# BRIEF
Every record below should be printed exactly, except for the pictures.

[Saved data entries]
——————————

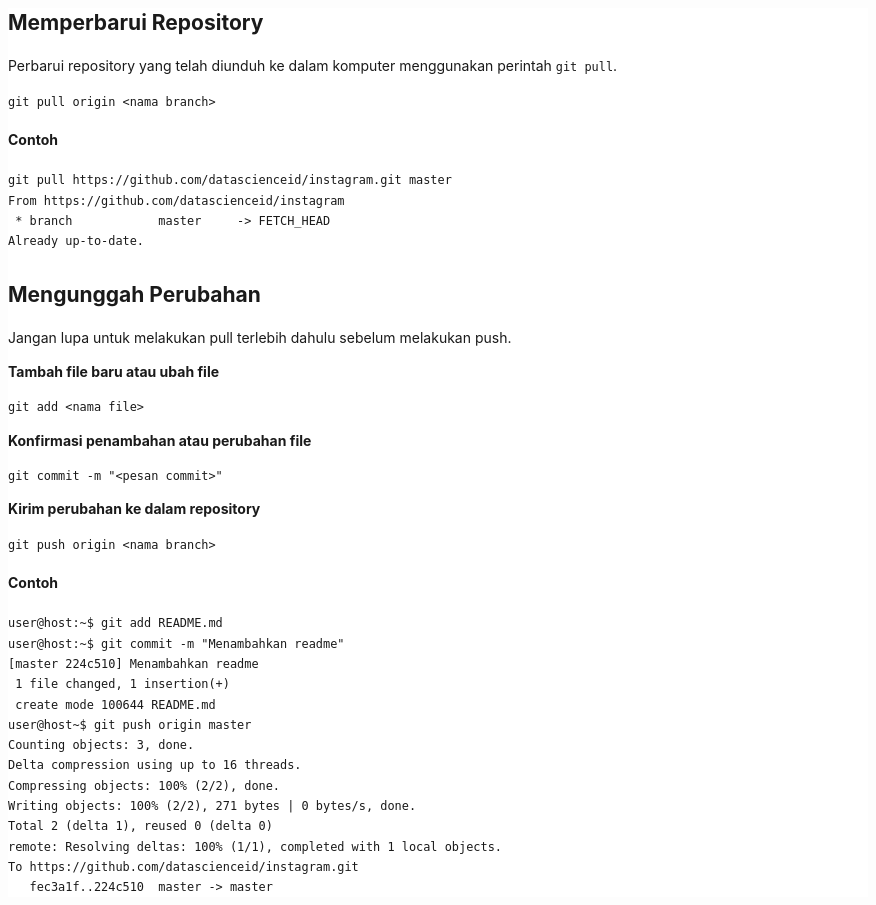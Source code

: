 ## Memperbarui Repository

Perbarui repository yang telah diunduh ke dalam komputer menggunakan perintah
`git pull`.

```
git pull origin <nama branch>
```

#### Contoh

```
git pull https://github.com/datascienceid/instagram.git master
From https://github.com/datascienceid/instagram
 * branch            master     -> FETCH_HEAD
Already up-to-date.
```

## Mengunggah Perubahan

Jangan lupa untuk melakukan pull terlebih dahulu sebelum melakukan push.

**Tambah file baru atau ubah file**

```
git add <nama file>
```

**Konfirmasi penambahan atau perubahan file**

```
git commit -m "<pesan commit>"
```

**Kirim perubahan ke dalam repository**

```
git push origin <nama branch>
```

#### Contoh

```
user@host:~$ git add README.md
user@host:~$ git commit -m "Menambahkan readme"
[master 224c510] Menambahkan readme
 1 file changed, 1 insertion(+)
 create mode 100644 README.md
user@host~$ git push origin master
Counting objects: 3, done.
Delta compression using up to 16 threads.
Compressing objects: 100% (2/2), done.
Writing objects: 100% (2/2), 271 bytes | 0 bytes/s, done.
Total 2 (delta 1), reused 0 (delta 0)
remote: Resolving deltas: 100% (1/1), completed with 1 local objects.
To https://github.com/datascienceid/instagram.git
   fec3a1f..224c510  master -> master
```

——————————

# RESPONSE
Source code

: ## Memperbarui Repository

Perbarui repository yang telah diunduh ke dalam komputer menggunakan perintah
`git pull`.

```
git pull origin <nama branch>
```

#### Contoh

```
git pull https://github.com/datascienceid/instagram.git master
From https://github.com/datascienceid/instagram
 * branch            master     -> FETCH_HEAD
Already up-to-date.
```

## Mengunggah Perubahan

Jangan lupa untuk melakukan pull terlebih dahulu sebelum melakukan push.

**Tambah file baru atau ubah file**

```
git add <nama file>
```

**Konfirmasi penambahan atau perubahan file**

```
git commit -m "<pesan commit>"
```

**Kirim perubahan ke dalam repository**

```
git push origin <nama branch>
```

#### Contoh

```
user@host:~$ git add README.md
user@host:~$ git commit -m "Menambahkan readme"
[master 224c510] Menambahkan readme
 1 file changed, 1 insertion(+)
 create mode 100644 README.md
user@host~$ git push origin master
Counting objects: 3, done.
Delta compression using up to 16 threads.
Compressing objects: 100% (2/2), done.
Writing objects: 100% (2/2), 271 bytes | 0 bytes/s, done.
Total 2 (delta 1), reused 0 (delta 0)
remote: Resolving deltas: 100% (1/1), completed with 1 local objects.
To https://github.com/datascienceid/instagram.git
   fec3a1f..224c510  master -> master
```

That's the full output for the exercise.